Wenn es um Erze oder Metalle geht, ist immer wieder der Hinweis zu hören, diesen oder jenen Rohstoff gäbe es ja auch hier, man müsse ihn nur ans Tageslicht holen. Joachim Berlebach sieht das nicht so. Kupfergewinnung in Deutschland sei unwirtschaftlich, vergleichsweise unergiebig und "nur theoretisch" möglich.

"Bergbau in großem Maße ist in Deutschland wegen fehlender großer Lagerstätten und lange dauernden bürokratischen Prozessen meines Erachtens nicht möglich. Wir sind von den Lagerstätten in Südamerika oder im Kongo abhängig." Seine Antwort auf unsere Frage, ob Deutschland seine Importabhängigkeit beim Kupfer lösen könnte, beantwortet er daher knapp und eindeutig: "Nein!"

Und auf Kupfer, wo auch immer es herkommt, könne man nicht verzichten: "Sie können zwar Aluminium für Überlandleitungen benutzen, aber sobald sie eine Spule benötigen, wie in einer Windturbine oder einem E-Auto, kommen sie an Kupfer nicht vorbei. Aluminium hat nur etwa 65 Prozent der Leitfähigkeit von Kupfer, die Kabel werden zu dick."

Die hohen Kupferpreise bleiben erstmal

Bank-of-America-Analyst Michael Widmer hält das hohe Preisniveau für dauerhaft. "Natürlich kann es zu kurzfristigen Korrekturen kommen, aber langfristig sehe ich steigende Preise", so Widmer im Handelsblatt. Das Metall stehe vor einem wohl lang anhaltendem  sogenannten "Superzyklus".

Auch Joachim Berlebach rechnet nicht mit sinkenden Preisen: "Aktuell weisen die Future Markets auf steigende Preise hin. Die Engpässe bei den Minenbetreibern sind auf Rekordhoch." Gleichzeitig steckten die Kosten die Aufbereitung und Weiterverarbeitung des Metalls "auf einem Rekordtiefpunkt".

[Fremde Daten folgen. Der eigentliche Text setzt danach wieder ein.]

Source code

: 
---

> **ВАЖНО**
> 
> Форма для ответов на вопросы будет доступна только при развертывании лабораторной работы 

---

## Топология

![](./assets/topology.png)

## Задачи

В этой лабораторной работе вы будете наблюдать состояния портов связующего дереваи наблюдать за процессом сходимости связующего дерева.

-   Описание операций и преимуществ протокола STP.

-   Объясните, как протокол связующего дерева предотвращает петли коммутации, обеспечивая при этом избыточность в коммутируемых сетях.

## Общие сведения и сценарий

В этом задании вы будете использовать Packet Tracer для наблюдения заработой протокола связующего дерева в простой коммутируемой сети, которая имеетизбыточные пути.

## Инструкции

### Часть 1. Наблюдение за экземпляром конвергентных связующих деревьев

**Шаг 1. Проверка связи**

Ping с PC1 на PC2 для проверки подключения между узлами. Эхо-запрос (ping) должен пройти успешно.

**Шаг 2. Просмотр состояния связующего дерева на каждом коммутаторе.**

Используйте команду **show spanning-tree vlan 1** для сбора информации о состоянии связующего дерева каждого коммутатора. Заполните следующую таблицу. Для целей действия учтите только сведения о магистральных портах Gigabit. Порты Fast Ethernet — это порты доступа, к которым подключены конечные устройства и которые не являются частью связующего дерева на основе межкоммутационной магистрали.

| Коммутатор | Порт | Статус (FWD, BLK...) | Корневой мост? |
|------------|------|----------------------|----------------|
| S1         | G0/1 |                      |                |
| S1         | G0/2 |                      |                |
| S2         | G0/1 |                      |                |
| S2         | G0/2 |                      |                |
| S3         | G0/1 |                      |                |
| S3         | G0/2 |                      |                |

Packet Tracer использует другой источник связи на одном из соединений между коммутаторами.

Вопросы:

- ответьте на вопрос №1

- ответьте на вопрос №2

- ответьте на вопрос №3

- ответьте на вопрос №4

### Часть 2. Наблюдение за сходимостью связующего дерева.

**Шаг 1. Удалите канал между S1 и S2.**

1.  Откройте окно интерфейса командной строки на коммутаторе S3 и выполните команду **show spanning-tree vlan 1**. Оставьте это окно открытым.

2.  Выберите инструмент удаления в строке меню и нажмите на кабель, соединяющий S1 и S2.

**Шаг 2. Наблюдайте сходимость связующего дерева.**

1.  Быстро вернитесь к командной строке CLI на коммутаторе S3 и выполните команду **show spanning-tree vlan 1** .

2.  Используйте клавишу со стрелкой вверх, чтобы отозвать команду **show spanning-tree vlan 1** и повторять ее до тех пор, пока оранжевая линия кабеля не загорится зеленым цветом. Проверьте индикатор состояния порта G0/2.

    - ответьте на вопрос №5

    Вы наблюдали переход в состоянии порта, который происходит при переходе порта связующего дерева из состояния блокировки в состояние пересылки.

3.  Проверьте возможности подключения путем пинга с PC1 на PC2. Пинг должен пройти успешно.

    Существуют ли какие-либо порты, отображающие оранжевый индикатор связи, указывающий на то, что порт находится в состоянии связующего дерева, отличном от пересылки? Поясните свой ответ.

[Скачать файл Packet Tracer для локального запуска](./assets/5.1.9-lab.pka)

Gleichzeitig gibt es aber auch Meldungen wie diese: Die norwegische Regierung bereitet den Beginn des Tiefseebergbaus vor der Küste des Landes vor. Schon Anfang 2023 hatte die zuständige Offshore-Behörde berichtet, in norwegischen Gewässern befänden sich "beachtliche Mengen an Bodenschätzen". Nicht nur Zink und Kobalt, sondern auch Kupfer. Doch dass dies den aktuellen Hunger nach dem roten Gold stillen kann, scheint ausgeschlossen.